USO – Oil/Hulk – I think 70 is a bit low and I like the futures here if they can get over that line.  I think we can assume that USO $28 is about $65 on oil so you can play the July $28/31 bull call spread for $2.10 and sell the $29 puts for $1 for $1.10 on the $3 spread and that putter is very rollable down to $55 barrels eventually.  

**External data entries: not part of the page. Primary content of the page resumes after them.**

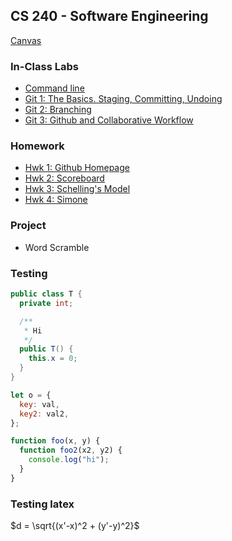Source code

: ## CS 240 - Software Engineering

[Canvas](https://canvas.pugetsound.edu)

### In-Class Labs

- [Command line](lab.cmd1/)
- [Git 1: The Basics. Staging, Committing, Undoing](lab.git1/)
- [Git 2: Branching](lab.git2/)
- [Git 3: Github and Collaborative Workflow](lab.git3/)

### Homework

- [Hwk 1: Github Homepage](hwk1.ghpages/)
- [Hwk 2: Scoreboard](hwk2.scoreboard/)
- [Hwk 3: Schelling's Model](hwk3.schelling/)
- [Hwk 4: Simone](hwk4.simone/)

### Project

- Word Scramble

### Testing

```java
public class T {
  private int;

  /**
   * Hi
   */
  public T() {
    this.x = 0;
  }
}
```

```js
let o = {
  key: val,
  key2: val2,
};

function foo(x, y) {
  function foo2(x2, y2) {
    console.log("hi");
  }
}
```

### Testing latex

$d = \sqrt{(x'-x)^2 + (y'-y)^2}$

USO July $30/33 bull call spread is $1.40 and that’s a double right there if oil comes back and you can also sell the JUNE $30 puts for $1 to lower the basis.

 

VLO – Which reminds me, VLO now looks more stable and we love them so #8, I think, on my top 10 list:

  • Buy VLO at $19.68
  • Sell 2012 $17.50 puts and calls for $8.40

VLO/Phlit – I love them down here and you can buy the stock for $18.20 and sell the 2012 $17.50 calls for $4.10 and the $15 puts for $2.60 (but BEWARE THE NET $150 MARGIN!) and that nets out to $11.50/13.25

VLO/Phlit – $17.50 has always been our buy point (with hedges to $16.50 or lower) and the high VIX gives us a $17.97 entry on the stock, selling 2012 $17.50 calls for $4.20 and $15 puts for $2.60 for a net $11.17/13.09 entry which is up 57% if called away at $17.50 and a discount of 22% if put to you at net $13.09 so a nice, mellow way to make some sensible money.

 

WFR is back to $11.40 and that makes them #5 on my list:

  • Buy 2x WFR 2012 $10/15 bull call spread for $1.77
  • Sell 1x WFR 2012 $10 puts for $2.20

WMT/Yodi – It’s a fine buy for the same reason XOM is – they are not going to get bought by someone else so you don’t have to worry about selling calls and you can construct a similar play to XOM with a 2012 $40/55 bull call spread at $9, selling $45 puts for $3.75 for net $5.25 on the $15 spread and you can sell 1/2 the June $55s for $1 (now .35) when they bounce back up or sell 1/2 the $52.50s for $1 (now $1.20) if they fail that line.  As you can see from the math – simply not as attractive as XOM but a nice play anyway.

 

 

XOM/Dos – I woud NOT pay premium by buying a call on XOM like that.  A bull call spread is fine but I’m not paying $69 bucks in 2012 when the stock is $63 now, why spot 10% before you are even?   One of the great things about XOM is the chance of them getting bought is pretty much zero so if you take the 2012 $50/70 spread at $10.75, you can sell 1/2 June $65 calls for $1.10 and if you make 9 sales like that in the next 18 months you will have knocked another $5 off your long basis and your b/e on the $20 bull call spread will be $55.75 or less with a $15 upside at $70, which is how high XOM would have to get before you made $1 on the $60 calls.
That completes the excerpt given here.